Purchase data were stored in three separate data tables. First, descriptive information on each purchasing occasion (from the food purchase documentation forms) was entered into a relational database via MS Access. Second, the nutrient content of each purchased food was derived using the Nutrition Data System for Research (NDSR: versions 2013–2015, Nutrition Coordinating Center, University of Minnesota, MN), which contains nutrient information for over 18,000 foods. Research staff relied on digital photographs and field notes taken during home assessment visits to accurately identify each purchased item within the NDSR database. Nutrient data were obtained for the entire amount of each food purchased. Purchases were organized within NDSR by purchasing occasion, and exported into a table. Entries in this SQL table populated a Microsoft Access data entry form that research staff used to append price data to nutrient data for each purchased item (price data not reported). This data management process yielded a large dataset in which the nutrient and price data for each item was nested within purchasing occasions and individuals.


Demographic and social variables

The primary shopper reported their age (derived from date of birth), gender, ethnicity/race, educational attainment, employment status [unemployed, work disability, part-time (<35 h/week), full-time (≥35 h/week), retired] household size and composition, current tobacco use, and household income (reported to the nearest $100/y). The income to poverty ratio was calculated by dividing annual household income by the current Federal Poverty Threshold [33], which accounts for the number of adult and child family members in each household.

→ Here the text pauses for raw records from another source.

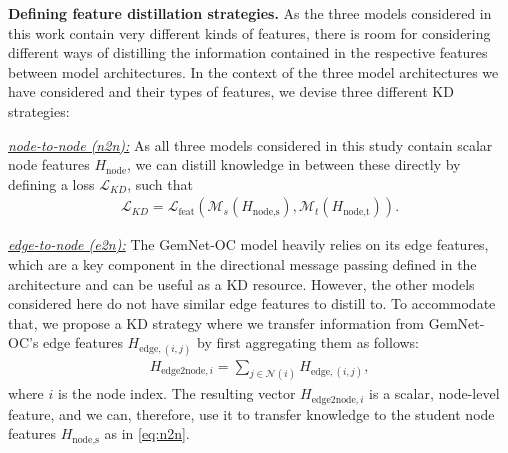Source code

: \documentclass{article}
\newcommand{\loss}{\mathcal{L}}
\begin{document}
\textbf{Defining feature distillation strategies.} 
As the three models considered in this work contain very different kinds of features, there is room for considering different ways of distilling the information contained in the respective features between model architectures. In the context of the three model architectures we have considered and their types of features, we devise three different KD strategies: 

\underline{\emph{node-to-node (n2n):}} As all three models considered in this study contain scalar node features $H_{\text{node}}$, we can distill knowledge in between these directly by defining a loss $\loss_{KD}$, such that
\begin{align}
\label{eq:n2n}
    \loss_{KD} = \loss_{\text{feat}} (\mathcal{M}_{s}(H_{\text{node}, \text{s}}), \mathcal{M}_{t}(H_{\text{node},\text{t}})).
\end{align}

\underline{\emph{edge-to-node (e2n):}} The GemNet-OC model heavily relies on its edge features, which are a key component in the directional message passing defined in the architecture and can be useful as a KD resource. However, the other models considered here do not have similar edge features to distill to. To accommodate that, we propose a KD strategy where we transfer information from GemNet-OC's edge features $H_{\text{edge}, (i,j)}$ by first aggregating them as follows:
\begin{align}
    H_{\text{edge2node}, i} = \sum_{j\in\mathcal{N}(i)} H_{\text{edge}, (i,j)},
\end{align}
where $i$ is the node index. The resulting vector $H_{\text{edge2node}, i}$ is a scalar, node-level feature, and we can, therefore, use it to transfer knowledge to the student node features $H_{\text{node}, \text{s}}$ as in \cref{eq:n2n}.
\end{document}
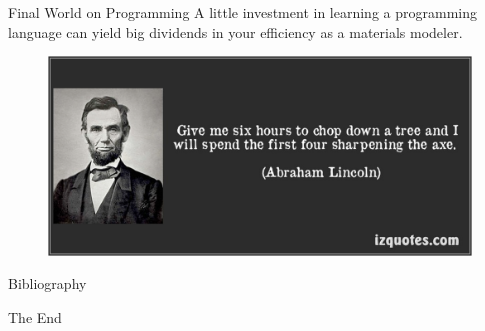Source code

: \documentclass[aspectratio=169]{beamer}
\begin{document}
\begin{frame}{Final World on Programming}
A little investment in learning a programming language can yield big dividends in your efficiency as a materials modeler.
\begin{figure}
    \centering
    \includegraphics[width=0.7\linewidth]{lectures/figures/9_lincoln.png}
\end{figure} 
\end{frame} 

    \begin{frame}[allowframebreaks]{Bibliography}
        
        
    \end{frame}



    \begin{frame}
        \Huge{\centerline{The End}}
    \end{frame}
\end{document}

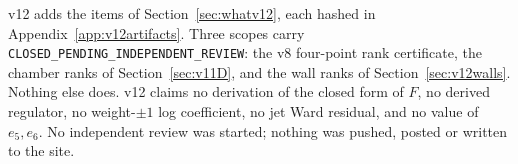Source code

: v12 adds the items of Section~\ref{sec:whatv12}, each hashed in
Appendix~\ref{app:v12artifacts}. Three scopes carry
\texttt{CLOSED\_PENDING\_INDEPENDENT\_REVIEW}: the v8 four-point
rank certificate, the chamber ranks of Section~\ref{sec:v11D}, and
the wall ranks of Section~\ref{sec:v12walls}. Nothing else does.
v12 claims no derivation of the closed form of \(F\), no derived
regulator, no weight-\(\pm1\) log coefficient, no jet Ward residual,
and no value of \(e_5,e_6\). No independent review was started;
nothing was pushed, posted or written to the site.
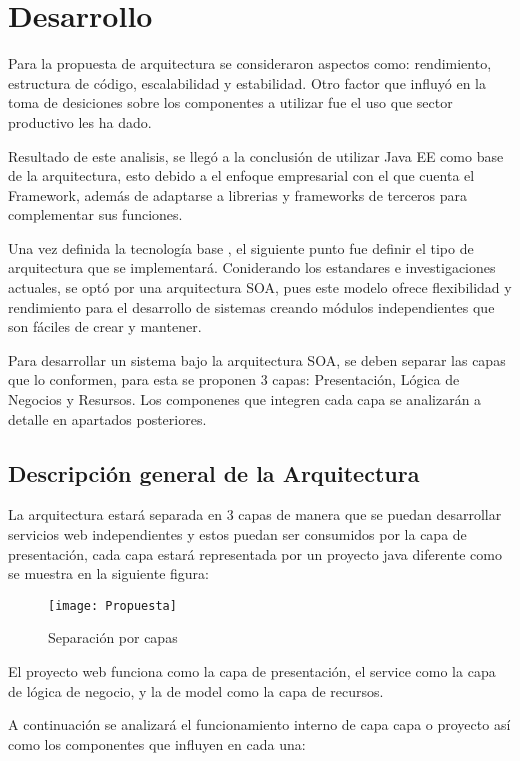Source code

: \chapter{Desarrollo}

Para la propuesta de arquitectura se consideraron aspectos como: rendimiento, estructura de código, escalabilidad y estabilidad. Otro factor que influyó en la toma de desiciones sobre los componentes a utilizar fue el uso que sector productivo les ha dado.

Resultado de este analisis, se llegó a la conclusión de utilizar Java EE como base de la arquitectura, esto debido a el enfoque empresarial con el que cuenta el Framework, además de adaptarse a librerias y frameworks de terceros para complementar sus funciones.

Una vez definida la tecnología base , el siguiente punto fue definir el tipo de arquitectura que se implementará. Coniderando los estandares e investigaciones actuales, se optó por una arquitectura SOA, pues este modelo ofrece flexibilidad y rendimiento para el desarrollo de sistemas creando módulos independientes que son fáciles de crear y mantener.

Para desarrollar un sistema bajo la arquitectura SOA, se deben separar las capas que lo conformen, para esta se proponen 3 capas: Presentación, Lógica de Negocios y Resursos. Los componenes que integren cada capa se analizarán a detalle en apartados posteriores.

\section{Descripción general de la Arquitectura}
La arquitectura estará separada en 3 capas de manera que se puedan desarrollar servicios web independientes y estos puedan ser consumidos por la capa de presentación, cada capa estará representada por un proyecto java diferente como se muestra en la siguiente figura:

\begin{figure}[H]
  \begin{center}
    \texttt{[image: Propuesta]}
  \end{center}
  \caption{Separación por capas}
\end{figure}

El proyecto web funciona como la capa de presentación, el service como la capa de lógica de negocio, y la de model como la capa de recursos. 

A continuación se analizará el funcionamiento interno de capa capa o proyecto así como los componentes que influyen en cada una:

Height and weight of the primary shopper were measured in light clothing and stocking feet using a portable electronic stadiometer (model 213) and flat scale (model 876) from SECA (Hamburg, Germany). Body mass index (BMI) was calculated as weight (kg) divided by height2 (m).

Dietary intake

Dietary intake was assessed for primary shoppers through three in-person, 24-h diet recalls conducted at home visits. Recalls captured intake on two non-consecutive weekdays (M = 2.1, SD = 0.4 weekday recalls per subject) and one weekend day (M = 1.0, SD = 0.2 weekend recalls per subject), which were ultimately averaged. Diet recalls were guided by the NDSR diet recall software, which is modelled after the USDA interviewer-administered Automated Multiple-Pass Method. A booklet containing two-dimensional illustrations of various foods, known as the Food Portion Visual™ [34], was referenced to facilitate portion size estimation. Recalls were conducted by research dietitians with formal training in diet recall methodology, and all recalls were reviewed by a nutrition epidemiologist (CCT).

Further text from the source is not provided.